Compared with the prior art, the utility model discloses a mould for welding of IGBT module has following advantage: the structure ensures that the lower surface of the copper base plate is uniformly heated integrally, the conditions of local overheating and overhigh temperature are avoided, the copper base plate is not deformed in the welding process of the DBC plate and the copper base plate, the copper base plate can be fully contacted with a radiator, and the radiating efficiency of the IGBT module is improved; the structure of the die is simpler, and the die is more convenient to manufacture.

Drawings

Fig. 1 is a schematic perspective view of the present invention.

Fig. 2 is an explosion structure diagram of the heating plate and the copper bottom plate of the present invention.

Fig. 3 is a schematic sectional structure of the present invention.

Fig. 4 is a schematic perspective view of the heating plate, the copper bottom plate and the mold plate of the present invention.

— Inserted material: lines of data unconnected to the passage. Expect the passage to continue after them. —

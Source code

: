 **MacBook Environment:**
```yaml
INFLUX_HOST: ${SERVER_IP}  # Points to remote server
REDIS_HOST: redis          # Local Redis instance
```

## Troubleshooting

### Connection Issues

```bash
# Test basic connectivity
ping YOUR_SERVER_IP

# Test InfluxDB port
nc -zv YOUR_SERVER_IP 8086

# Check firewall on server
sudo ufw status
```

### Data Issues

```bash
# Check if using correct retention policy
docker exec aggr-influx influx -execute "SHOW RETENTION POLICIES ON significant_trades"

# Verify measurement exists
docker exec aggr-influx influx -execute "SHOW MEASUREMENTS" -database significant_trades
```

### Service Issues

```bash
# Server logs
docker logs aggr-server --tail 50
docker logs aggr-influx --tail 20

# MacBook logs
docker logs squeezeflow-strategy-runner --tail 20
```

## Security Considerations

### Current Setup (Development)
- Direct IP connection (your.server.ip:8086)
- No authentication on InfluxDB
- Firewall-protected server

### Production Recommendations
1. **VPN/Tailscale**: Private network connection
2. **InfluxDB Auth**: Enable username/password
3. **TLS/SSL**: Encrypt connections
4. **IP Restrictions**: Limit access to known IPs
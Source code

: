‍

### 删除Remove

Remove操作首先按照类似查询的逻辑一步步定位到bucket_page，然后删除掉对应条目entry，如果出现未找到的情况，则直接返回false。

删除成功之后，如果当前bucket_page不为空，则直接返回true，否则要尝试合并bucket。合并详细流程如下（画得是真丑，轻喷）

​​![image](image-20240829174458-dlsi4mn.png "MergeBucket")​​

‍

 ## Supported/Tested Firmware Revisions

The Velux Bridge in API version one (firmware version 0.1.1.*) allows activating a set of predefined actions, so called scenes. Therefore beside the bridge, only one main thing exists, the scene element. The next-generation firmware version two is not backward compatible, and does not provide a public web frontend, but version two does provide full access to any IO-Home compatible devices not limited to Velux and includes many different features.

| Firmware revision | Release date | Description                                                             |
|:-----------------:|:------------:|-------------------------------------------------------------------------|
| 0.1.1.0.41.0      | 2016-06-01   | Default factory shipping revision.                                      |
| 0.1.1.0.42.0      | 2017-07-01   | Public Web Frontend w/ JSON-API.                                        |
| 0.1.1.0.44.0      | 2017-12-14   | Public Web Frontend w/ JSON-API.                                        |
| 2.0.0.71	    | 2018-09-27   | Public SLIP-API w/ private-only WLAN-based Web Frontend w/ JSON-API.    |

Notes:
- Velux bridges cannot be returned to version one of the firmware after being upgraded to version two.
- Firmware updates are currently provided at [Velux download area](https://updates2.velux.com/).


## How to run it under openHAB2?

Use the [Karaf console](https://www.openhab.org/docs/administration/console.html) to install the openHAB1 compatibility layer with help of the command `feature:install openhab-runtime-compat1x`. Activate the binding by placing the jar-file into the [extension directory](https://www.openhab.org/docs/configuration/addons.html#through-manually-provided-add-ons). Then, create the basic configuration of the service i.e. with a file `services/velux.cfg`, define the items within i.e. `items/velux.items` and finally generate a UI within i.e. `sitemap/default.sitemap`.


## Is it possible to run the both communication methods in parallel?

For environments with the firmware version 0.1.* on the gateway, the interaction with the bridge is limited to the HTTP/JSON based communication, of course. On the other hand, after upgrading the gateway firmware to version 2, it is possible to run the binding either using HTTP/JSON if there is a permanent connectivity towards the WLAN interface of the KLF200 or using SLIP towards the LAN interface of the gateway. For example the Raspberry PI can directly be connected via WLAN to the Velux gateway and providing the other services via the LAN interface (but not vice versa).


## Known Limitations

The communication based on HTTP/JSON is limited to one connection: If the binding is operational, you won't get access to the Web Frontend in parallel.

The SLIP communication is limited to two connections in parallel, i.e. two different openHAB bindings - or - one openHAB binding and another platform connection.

In the figure, 1, a heating plate; a groove 1 a; 2. a template; 21. a port; 21a, a DBC plate placing opening; 22. a boss; 23. a through hole; 3. a positioning column; 4. positioning a plate; 41. a slide hole; 42. a viewing port; 43. a dividing strip; 44. a support table; 5. an isolation column; 6. a heat conducting block; 7. a copper base plate; 71. and (7) installing holes.

Detailed Description

The following are specific embodiments of the present invention and the accompanying drawings are used to further describe the technical solution of the present invention, but the present invention is not limited to these embodiments.

Example 1

As shown in fig. 1 and 4, the mold for welding the IGBT module includes a heating plate 1, a template 2 and a positioning plate 4, wherein a heat conducting block 6 is disposed on an upper surface of the heating plate 1, a groove 1a is formed in a middle portion of the upper surface of the heating plate 1, the heat conducting block 6 is embedded into the groove 1a, an upper surface of the heat conducting block 6 is flush with the upper surface of the heating plate 1, and a heat conductivity coefficient of the heat conducting block 6 is smaller than that of the heating plate 1, in this embodiment, the heating plate 1 is made of an aluminum material, and the heat conducting block 6 is made of a graphite material; the upper surface of hot plate 1 is fixed with two at least reference column 3, and template 2 is located the top of hot plate 1, has seted up two at least through-holes 23 on template 2, through-hole 23 and reference column 3 one-to-one, and reference column 3 passes through-hole 23, is provided with a plurality of DBC board along the length direction interval on template 2 and places a mouthful 21 a.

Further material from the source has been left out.